What the exercise asks:
An unchanged copy of every record below, without pictures, is the goal.

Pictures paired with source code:
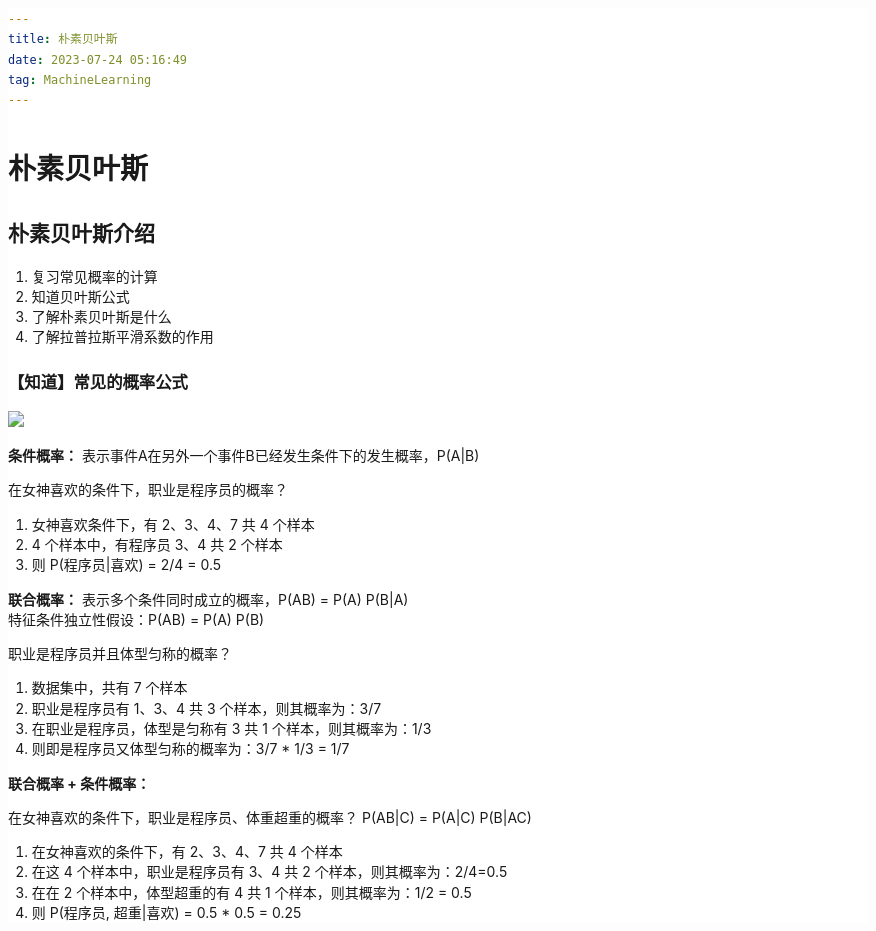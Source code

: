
 ```yaml
---
title: 朴素贝叶斯
date: 2023-07-24 05:16:49
tag: MachineLearning
---
```


# 朴素贝叶斯

## 朴素贝叶斯介绍

1. 复习常见概率的计算
2. 知道贝叶斯公式
3. 了解朴素贝叶斯是什么
4. 了解拉普拉斯平滑系数的作用



###  【知道】常见的概率公式

![](https://bob-blog-image.oss-cn-shanghai.aliyuncs.com/MachineLearning/Naive_Bayes_algorithm/01.png)

**条件概率：** 表示事件A在另外一个事件B已经发生条件下的发生概率，P(A|B)



在女神喜欢的条件下，职业是程序员的概率？



1. 女神喜欢条件下，有 2、3、4、7 共 4 个样本
2. 4 个样本中，有程序员 3、4 共 2 个样本
3. 则 P(程序员|喜欢) = 2/4 = 0.5

**联合概率：** 表示多个条件同时成立的概率，P(AB)   =  P(A)   P(B|A)    
特征条件独立性假设：P(AB) = P(A) P(B)

职业是程序员并且体型匀称的概率？



1. 数据集中，共有 7 个样本	
2. 职业是程序员有 1、3、4 共 3 个样本，则其概率为：3/7
3. 在职业是程序员，体型是匀称有 3  共 1 个样本，则其概率为：1/3
4. 则即是程序员又体型匀称的概率为：3/7 \* 1/3 = 1/7

**联合概率 + 条件概率：**

在女神喜欢的条件下，职业是程序员、体重超重的概率？  P(AB|C) = P(A|C) P(B|AC)



1. 在女神喜欢的条件下，有 2、3、4、7 共 4 个样本
2. 在这 4 个样本中，职业是程序员有 3、4 共 2 个样本，则其概率为：2/4=0.5
3. 在在 2 个样本中，体型超重的有 4 共 1 个样本，则其概率为：1/2 = 0.5
4. 则 P(程序员, 超重|喜欢) = 0.5 \* 0.5 = 0.25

Completed task:
Source code

:
 ```yaml
---
title: 朴素贝叶斯
date: 2023-07-24 05:16:49
tag: MachineLearning
---
```


# 朴素贝叶斯

## 朴素贝叶斯介绍

1. 复习常见概率的计算
2. 知道贝叶斯公式
3. 了解朴素贝叶斯是什么
4. 了解拉普拉斯平滑系数的作用



###  【知道】常见的概率公式

![](https://bob-blog-image.oss-cn-shanghai.aliyuncs.com/MachineLearning/Naive_Bayes_algorithm/01.png)

**条件概率：** 表示事件A在另外一个事件B已经发生条件下的发生概率，P(A|B)



在女神喜欢的条件下，职业是程序员的概率？



1. 女神喜欢条件下，有 2、3、4、7 共 4 个样本
2. 4 个样本中，有程序员 3、4 共 2 个样本
3. 则 P(程序员|喜欢) = 2/4 = 0.5

**联合概率：** 表示多个条件同时成立的概率，P(AB)   =  P(A)   P(B|A)    
特征条件独立性假设：P(AB) = P(A) P(B)

职业是程序员并且体型匀称的概率？



1. 数据集中，共有 7 个样本	
2. 职业是程序员有 1、3、4 共 3 个样本，则其概率为：3/7
3. 在职业是程序员，体型是匀称有 3  共 1 个样本，则其概率为：1/3
4. 则即是程序员又体型匀称的概率为：3/7 \* 1/3 = 1/7

**联合概率 + 条件概率：**

在女神喜欢的条件下，职业是程序员、体重超重的概率？  P(AB|C) = P(A|C) P(B|AC)



1. 在女神喜欢的条件下，有 2、3、4、7 共 4 个样本
2. 在这 4 个样本中，职业是程序员有 3、4 共 2 个样本，则其概率为：2/4=0.5
3. 在在 2 个样本中，体型超重的有 4 共 1 个样本，则其概率为：1/2 = 0.5
4. 则 P(程序员, 超重|喜欢) = 0.5 \* 0.5 = 0.25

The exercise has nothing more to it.